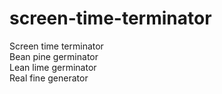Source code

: # screen-time-terminator

Screen time terminator
<br>
Bean pine germinator
<br>
Lean lime germinator
<br>
Real fine generator
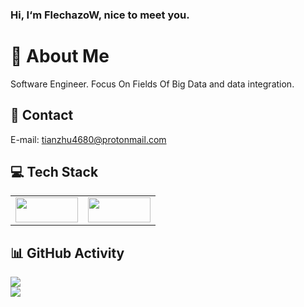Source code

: ### Hi, I‘m FlechazoW, nice to meet you.

# 💫 About Me
Software Engineer. Focus On Fields Of Big Data and data integration.

## 📧 Contact
E-mail: tianzhu4680@protonmail.com

## 💻 Tech Stack
<table><tr>
<td><img src="https://hadoop.apache.org/hadoop-logo.jpg" width = "100" height = "40"  /></td>
<td><img src="https://flink.apache.org/img/flink-header-logo.svg" width = "100" height = "40"  /></td>
</tr></table>

## 📊 GitHub Activity
![](https://github-readme-stats.vercel.app/api?username=FlechazoW&theme=dark&hide_border=false&include_all_commits=false&count_private=false)<br/>
![](https://github-readme-streak-stats.herokuapp.com/?user=FlechazoW&theme=dark&hide_border=false)<br/>


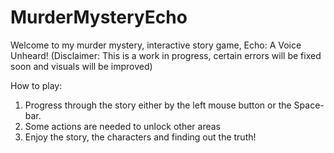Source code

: # MurderMysteryEcho
Welcome to my murder mystery, interactive story game, Echo: A Voice Unheard! 
(Disclaimer: This is a work in progress, certain errors will be fixed soon and visuals will be improved)

How to play:
1. Progress through the story either by the left mouse button or the Space-bar. 
2. Some actions are needed to unlock other areas
3. Enjoy the story, the characters and finding out the truth!

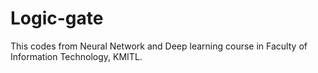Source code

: # Logic-gate
This codes from Neural Network and Deep learning course in Faculty of Information Technology, KMITL.
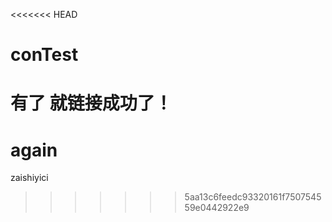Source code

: <<<<<<< HEAD
# conTest
有了 就链接成功了！
=======
# again
zaishiyici
>>>>>>> 5aa13c6feedc93320161f750754559e0442922e9

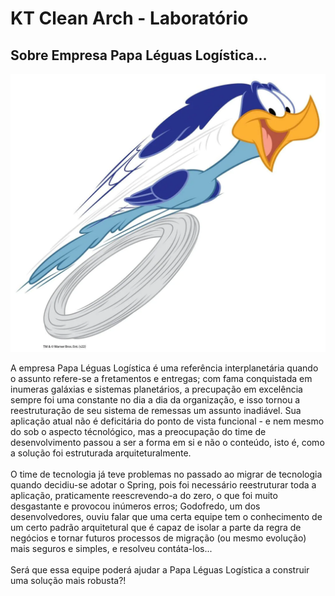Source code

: # KT Clean Arch - Laboratório

## Sobre Empresa Papa Léguas Logística...

![Papa Léguas](src/main/resources/static/img/roadrunner.png)

A empresa Papa Léguas Logística é uma referência interplanetária quando o assunto refere-se a fretamentos e entregas; com fama conquistada em inumeras galáxias e sistemas planetários, 
a precupação em excelência sempre foi uma constante no dia a dia da organização, e isso tornou a reestruturação de seu sistema de remessas um assunto inadiável. Sua aplicação atual 
não é deficitária do ponto de vista funcional - e nem mesmo do sob o aspecto técnológico, mas a preocupação do time de desenvolvimento passou a ser a forma em si e não o conteúdo, 
isto é, como a solução foi estruturada arquiteturalmente.
\
\
O time de tecnologia já teve problemas no passado ao migrar de tecnologia quando decidiu-se adotar o Spring, pois foi necessário reestruturar toda a aplicação, praticamente
reescrevendo-a do zero, o que foi muito desgastante e provocou inúmeros erros; Godofredo, um dos desenvolvedores, ouviu falar que uma certa equipe tem o conhecimento de um certo 
padrão arquitetural que é capaz de isolar a parte da regra de negócios e tornar futuros processos de migração (ou mesmo evolução) mais seguros e simples, e resolveu contáta-los...
\
\
Será que essa equipe poderá ajudar a Papa Léguas Logística a construir uma solução mais robusta?!
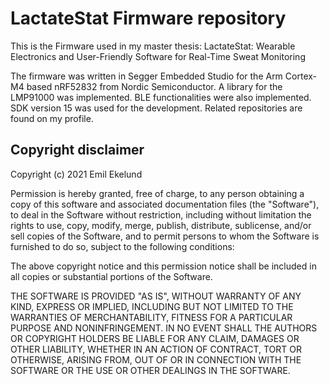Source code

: # LactateStat Firmware repository

This is the Firmware used in my master thesis: LactateStat: Wearable Electronics and User-Friendly Software for Real-Time Sweat Monitoring

The firmware was written in Segger Embedded Studio for the Arm Cortex-M4 based nRF52832 from Nordic Semiconductor. A library for the LMP91000 was implemented. BLE functionalities were also implemented. SDK version 15 was used for the development. Related repositories are found on my profile.

## Copyright disclaimer

Copyright (c) 2021 Emil Ekelund

Permission is hereby granted, free of charge, to any person obtaining a copy of this software and associated documentation files (the "Software"), to deal in the Software without restriction, including without limitation the rights to use, copy, modify, merge, publish, distribute, sublicense, and/or sell copies of the Software, and to permit persons to whom the Software is furnished to do so, subject to the following conditions:

The above copyright notice and this permission notice shall be included in all copies or substantial portions of the Software.

THE SOFTWARE IS PROVIDED "AS IS", WITHOUT WARRANTY OF ANY KIND, EXPRESS OR IMPLIED, INCLUDING BUT NOT LIMITED TO THE WARRANTIES OF MERCHANTABILITY, FITNESS FOR A PARTICULAR PURPOSE AND NONINFRINGEMENT. IN NO EVENT SHALL THE AUTHORS OR COPYRIGHT HOLDERS BE LIABLE FOR ANY CLAIM, DAMAGES OR OTHER LIABILITY, WHETHER IN AN ACTION OF CONTRACT, TORT OR OTHERWISE, ARISING FROM, OUT OF OR IN CONNECTION WITH THE SOFTWARE OR THE USE OR OTHER DEALINGS IN THE SOFTWARE.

§ **What is needed**: Only the number is wanted here. Please work out how many lines of the records contain "germinator".

§ **Task answer**: 2